(Records drawn from a dataset)
____
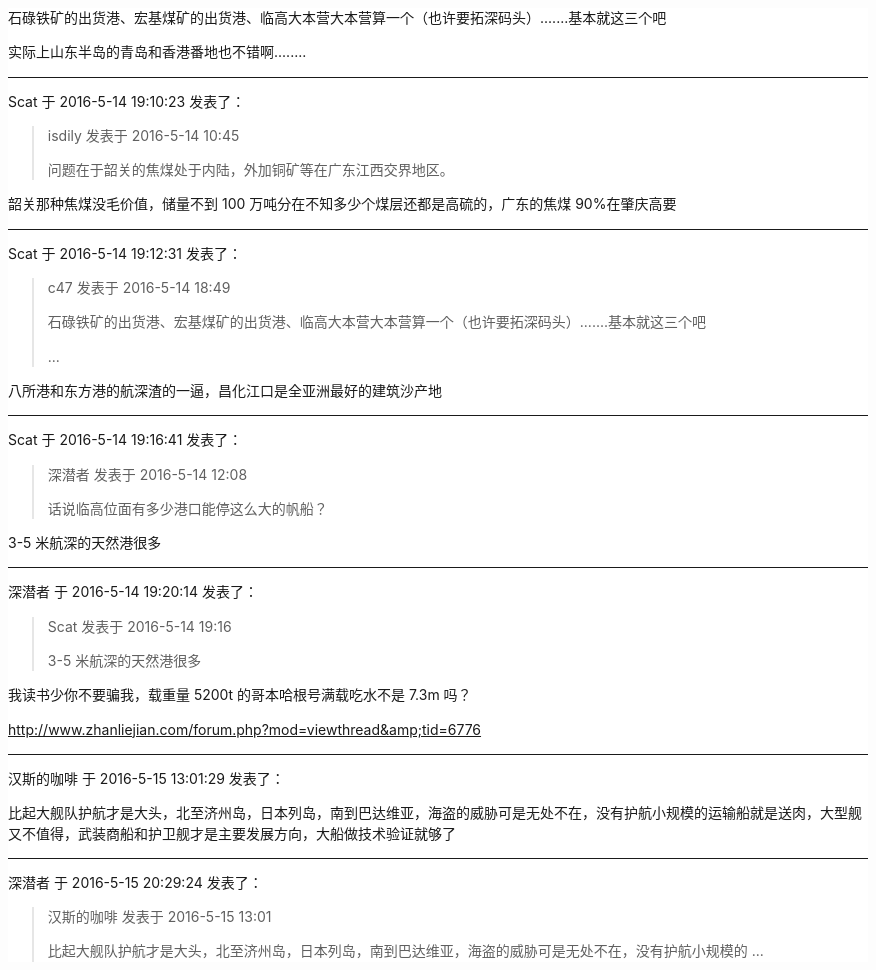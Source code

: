 石碌铁矿的出货港、宏基煤矿的出货港、临高大本营大本营算一个（也许要拓深码头）.......基本就这三个吧

实际上山东半岛的青岛和香港番地也不错啊........

---

Scat 于 2016-5-14 19:10:23 发表了：

> isdily 发表于 2016-5-14 10:45
>
> 问题在于韶关的焦煤处于内陆，外加铜矿等在广东江西交界地区。

韶关那种焦煤没毛价值，储量不到 100 万吨分在不知多少个煤层还都是高硫的，广东的焦煤 90%在肇庆高要

---

Scat 于 2016-5-14 19:12:31 发表了：

> c47 发表于 2016-5-14 18:49
>
> 石碌铁矿的出货港、宏基煤矿的出货港、临高大本营大本营算一个（也许要拓深码头）.......基本就这三个吧
>
> ...

八所港和东方港的航深渣的一逼，昌化江口是全亚洲最好的建筑沙产地

---

Scat 于 2016-5-14 19:16:41 发表了：

> 深潜者 发表于 2016-5-14 12:08
>
> 话说临高位面有多少港口能停这么大的帆船？

3-5 米航深的天然港很多

---

深潜者 于 2016-5-14 19:20:14 发表了：

> Scat 发表于 2016-5-14 19:16
>
> 3-5 米航深的天然港很多

我读书少你不要骗我，载重量 5200t 的哥本哈根号满载吃水不是 7.3m 吗？

http://www.zhanliejian.com/forum.php?mod=viewthread&amp;tid=6776

---

汉斯的咖啡 于 2016-5-15 13:01:29 发表了：

比起大舰队护航才是大头，北至济州岛，日本列岛，南到巴达维亚，海盗的威胁可是无处不在，没有护航小规模的运输船就是送肉，大型舰又不值得，武装商船和护卫舰才是主要发展方向，大船做技术验证就够了

---

深潜者 于 2016-5-15 20:29:24 发表了：

> 汉斯的咖啡 发表于 2016-5-15 13:01
>
> 比起大舰队护航才是大头，北至济州岛，日本列岛，南到巴达维亚，海盗的威胁可是无处不在，没有护航小规模的 ...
____
▶ TASK PROMPT
In the records above, how many lines hold "石碌铁矿的出货港"? Only the number is wanted.

▶ WRITTEN SOLUTION
2